Suzanne is a global expert and proven strategic marketing and communications lead on strategic initiatives for corporations, start-ups, non-profits, and the community. Suzanne’s most recent project is Mindful Mornings Miami, the hottest new one-hour talk show on independent JoltRadio. With a reach of over 200,000, the show focuses on what it means to wake up and live in the world today.

Aishwarya Jain

We have the pleasure of welcoming Suzanne Jewell today to our interview series. I’m Aishwarya Jain from the peopleHum team. Before we begin, just a quick intro of peopleHum. PeopleHum is an end-to-end, one-view, integrated human capital management automation platform, the winner of the 2019 global Codie Award for HCM that is specifically built for crafted employee experiences and the future of work with AI and automation technologies. We run the PeopleHum blog and video channel which receives upwards of 15,000 visitors a month and publish around 8 interviews with well-known names globally, every month.

Aishwarya

We’re thrilled to have you on our series.

Suzanne

Awesome to be here and welcome to everyone, and my first wish is that everyone is awake, aware and well, today!

Aishwarya

Thank you so much for that.

So let me begin with the first question I have for you, Suzanne. You have worked extensively in media, satellite television, brand marketing, communications, so what is it that attracted you to mindfulness as an enabler in organizations?

Suzanne

You know, my experience of living in one place and working on pretty much every other continent on the planet really made me aware that I was always in, kind of autopilot. I was always on. The media tends to do that, both in the way that it bombards us.
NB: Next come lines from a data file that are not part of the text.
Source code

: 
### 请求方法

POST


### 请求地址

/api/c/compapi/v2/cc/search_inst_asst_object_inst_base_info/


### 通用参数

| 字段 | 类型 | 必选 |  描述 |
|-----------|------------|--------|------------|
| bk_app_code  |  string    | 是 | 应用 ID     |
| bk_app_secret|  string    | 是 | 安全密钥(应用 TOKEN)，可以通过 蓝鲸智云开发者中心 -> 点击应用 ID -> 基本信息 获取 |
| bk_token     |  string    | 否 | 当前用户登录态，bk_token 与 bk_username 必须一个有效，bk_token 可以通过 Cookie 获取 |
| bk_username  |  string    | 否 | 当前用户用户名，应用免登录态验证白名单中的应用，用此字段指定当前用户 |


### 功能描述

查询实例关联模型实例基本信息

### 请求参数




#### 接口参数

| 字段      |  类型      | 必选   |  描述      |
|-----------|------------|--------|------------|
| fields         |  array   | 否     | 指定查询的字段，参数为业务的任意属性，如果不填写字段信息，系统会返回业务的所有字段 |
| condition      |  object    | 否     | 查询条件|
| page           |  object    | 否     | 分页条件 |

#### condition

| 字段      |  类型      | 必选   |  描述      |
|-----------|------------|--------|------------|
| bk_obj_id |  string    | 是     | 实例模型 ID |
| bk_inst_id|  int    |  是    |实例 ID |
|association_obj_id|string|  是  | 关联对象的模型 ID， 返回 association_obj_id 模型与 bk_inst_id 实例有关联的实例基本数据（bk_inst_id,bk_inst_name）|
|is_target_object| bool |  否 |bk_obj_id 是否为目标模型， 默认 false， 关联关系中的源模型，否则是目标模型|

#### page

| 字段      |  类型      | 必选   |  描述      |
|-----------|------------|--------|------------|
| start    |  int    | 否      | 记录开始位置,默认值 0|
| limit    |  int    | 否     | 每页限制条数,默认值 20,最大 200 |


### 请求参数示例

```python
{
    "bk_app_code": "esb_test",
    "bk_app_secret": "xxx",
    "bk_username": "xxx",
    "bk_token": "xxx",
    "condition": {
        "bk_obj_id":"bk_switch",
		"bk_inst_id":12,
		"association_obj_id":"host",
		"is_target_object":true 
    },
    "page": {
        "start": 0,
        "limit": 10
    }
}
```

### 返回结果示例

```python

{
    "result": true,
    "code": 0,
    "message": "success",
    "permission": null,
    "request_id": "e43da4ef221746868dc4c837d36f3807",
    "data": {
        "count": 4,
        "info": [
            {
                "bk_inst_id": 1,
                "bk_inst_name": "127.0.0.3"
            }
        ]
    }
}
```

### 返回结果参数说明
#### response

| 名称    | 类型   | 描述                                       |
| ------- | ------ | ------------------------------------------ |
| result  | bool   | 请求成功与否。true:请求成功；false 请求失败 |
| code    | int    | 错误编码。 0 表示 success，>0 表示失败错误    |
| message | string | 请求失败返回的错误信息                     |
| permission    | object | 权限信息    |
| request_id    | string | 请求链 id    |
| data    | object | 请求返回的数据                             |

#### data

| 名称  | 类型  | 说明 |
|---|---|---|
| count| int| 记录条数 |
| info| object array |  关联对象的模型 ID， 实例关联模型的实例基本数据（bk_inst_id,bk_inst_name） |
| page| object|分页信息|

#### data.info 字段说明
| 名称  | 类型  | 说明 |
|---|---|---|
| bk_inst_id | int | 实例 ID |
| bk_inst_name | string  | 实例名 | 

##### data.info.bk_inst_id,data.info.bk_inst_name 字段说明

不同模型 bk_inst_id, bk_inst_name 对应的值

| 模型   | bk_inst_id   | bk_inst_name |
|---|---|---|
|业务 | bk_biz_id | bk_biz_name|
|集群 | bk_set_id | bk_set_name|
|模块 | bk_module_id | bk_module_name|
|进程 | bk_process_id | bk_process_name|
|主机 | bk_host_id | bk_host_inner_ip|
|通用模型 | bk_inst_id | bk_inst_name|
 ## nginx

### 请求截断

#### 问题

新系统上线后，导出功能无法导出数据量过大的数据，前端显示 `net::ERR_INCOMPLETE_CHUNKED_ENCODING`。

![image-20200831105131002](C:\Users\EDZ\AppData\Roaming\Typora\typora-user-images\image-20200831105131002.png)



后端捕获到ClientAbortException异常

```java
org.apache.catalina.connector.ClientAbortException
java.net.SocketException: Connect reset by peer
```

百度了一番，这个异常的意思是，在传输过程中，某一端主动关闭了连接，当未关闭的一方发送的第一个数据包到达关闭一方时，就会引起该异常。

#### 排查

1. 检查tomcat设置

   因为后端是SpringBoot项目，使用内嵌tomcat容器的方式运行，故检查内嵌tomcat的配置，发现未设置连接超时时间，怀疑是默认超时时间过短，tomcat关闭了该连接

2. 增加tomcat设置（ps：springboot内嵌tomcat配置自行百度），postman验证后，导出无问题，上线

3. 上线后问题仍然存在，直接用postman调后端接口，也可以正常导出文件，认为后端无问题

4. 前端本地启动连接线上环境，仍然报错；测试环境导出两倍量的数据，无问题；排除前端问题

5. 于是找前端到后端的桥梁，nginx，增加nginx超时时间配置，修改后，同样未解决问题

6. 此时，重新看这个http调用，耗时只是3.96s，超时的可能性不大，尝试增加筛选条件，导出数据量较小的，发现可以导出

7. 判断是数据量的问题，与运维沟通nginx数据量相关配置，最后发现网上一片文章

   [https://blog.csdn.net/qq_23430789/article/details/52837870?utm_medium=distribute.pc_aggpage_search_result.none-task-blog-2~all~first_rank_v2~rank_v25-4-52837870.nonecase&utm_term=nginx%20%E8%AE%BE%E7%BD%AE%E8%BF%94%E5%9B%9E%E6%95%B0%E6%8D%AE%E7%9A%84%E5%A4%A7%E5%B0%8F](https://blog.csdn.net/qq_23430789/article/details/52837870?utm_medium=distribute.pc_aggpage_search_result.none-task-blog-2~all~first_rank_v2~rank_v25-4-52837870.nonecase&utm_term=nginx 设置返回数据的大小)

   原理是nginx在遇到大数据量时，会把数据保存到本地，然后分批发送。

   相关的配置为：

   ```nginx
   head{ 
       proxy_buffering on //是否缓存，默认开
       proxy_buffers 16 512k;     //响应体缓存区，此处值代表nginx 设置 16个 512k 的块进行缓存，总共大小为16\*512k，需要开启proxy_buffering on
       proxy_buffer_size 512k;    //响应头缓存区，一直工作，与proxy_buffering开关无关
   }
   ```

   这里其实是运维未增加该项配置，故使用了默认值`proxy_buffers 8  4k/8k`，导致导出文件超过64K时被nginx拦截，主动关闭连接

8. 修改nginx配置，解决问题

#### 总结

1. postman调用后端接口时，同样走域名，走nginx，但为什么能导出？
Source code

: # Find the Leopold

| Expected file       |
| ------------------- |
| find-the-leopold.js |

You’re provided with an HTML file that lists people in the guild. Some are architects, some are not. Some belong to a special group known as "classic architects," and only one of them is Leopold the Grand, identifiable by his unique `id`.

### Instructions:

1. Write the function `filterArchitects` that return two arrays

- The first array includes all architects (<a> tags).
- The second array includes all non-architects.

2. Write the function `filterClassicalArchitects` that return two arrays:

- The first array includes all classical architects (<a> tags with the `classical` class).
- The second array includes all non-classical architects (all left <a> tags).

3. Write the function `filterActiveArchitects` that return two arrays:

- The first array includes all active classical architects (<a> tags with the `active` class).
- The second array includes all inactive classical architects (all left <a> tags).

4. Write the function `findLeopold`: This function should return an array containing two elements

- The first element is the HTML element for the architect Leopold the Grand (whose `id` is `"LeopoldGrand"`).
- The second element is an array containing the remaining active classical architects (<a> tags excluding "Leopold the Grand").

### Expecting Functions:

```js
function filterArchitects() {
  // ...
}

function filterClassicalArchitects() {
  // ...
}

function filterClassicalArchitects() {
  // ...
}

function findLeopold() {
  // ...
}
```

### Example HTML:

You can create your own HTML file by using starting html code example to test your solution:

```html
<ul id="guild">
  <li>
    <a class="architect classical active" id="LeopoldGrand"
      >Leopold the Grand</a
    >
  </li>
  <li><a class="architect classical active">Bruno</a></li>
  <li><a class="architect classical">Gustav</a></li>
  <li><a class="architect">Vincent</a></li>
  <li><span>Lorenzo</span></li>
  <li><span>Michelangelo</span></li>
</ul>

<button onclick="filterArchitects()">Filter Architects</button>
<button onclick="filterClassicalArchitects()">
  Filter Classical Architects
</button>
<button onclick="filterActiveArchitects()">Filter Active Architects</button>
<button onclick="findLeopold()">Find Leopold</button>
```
And I find that I personally was really being the same way, and so, in that regard for me, mindfulness became a way to really get present to what was going on wherever I happen to be on the planet for my GPS location, but also where my head and my mind and my body is located. “The most recent Harvard study actually shows that 47% of the time that we’re out of bed and awakened vertical, our mind and our body are actually not in the same place.”

“The most recent Harvard study actually shows that 47% of the time that we’re out of bed and awakened vertical, our mind and our body are actually not in the same place.”

We spend more than 50% of our time thinking about the past, ruminating about what happened, what happened, what happened, or projecting into the future. And when we project into the future, we create anxiety. And when we ruminate about the past, we create and experience depression.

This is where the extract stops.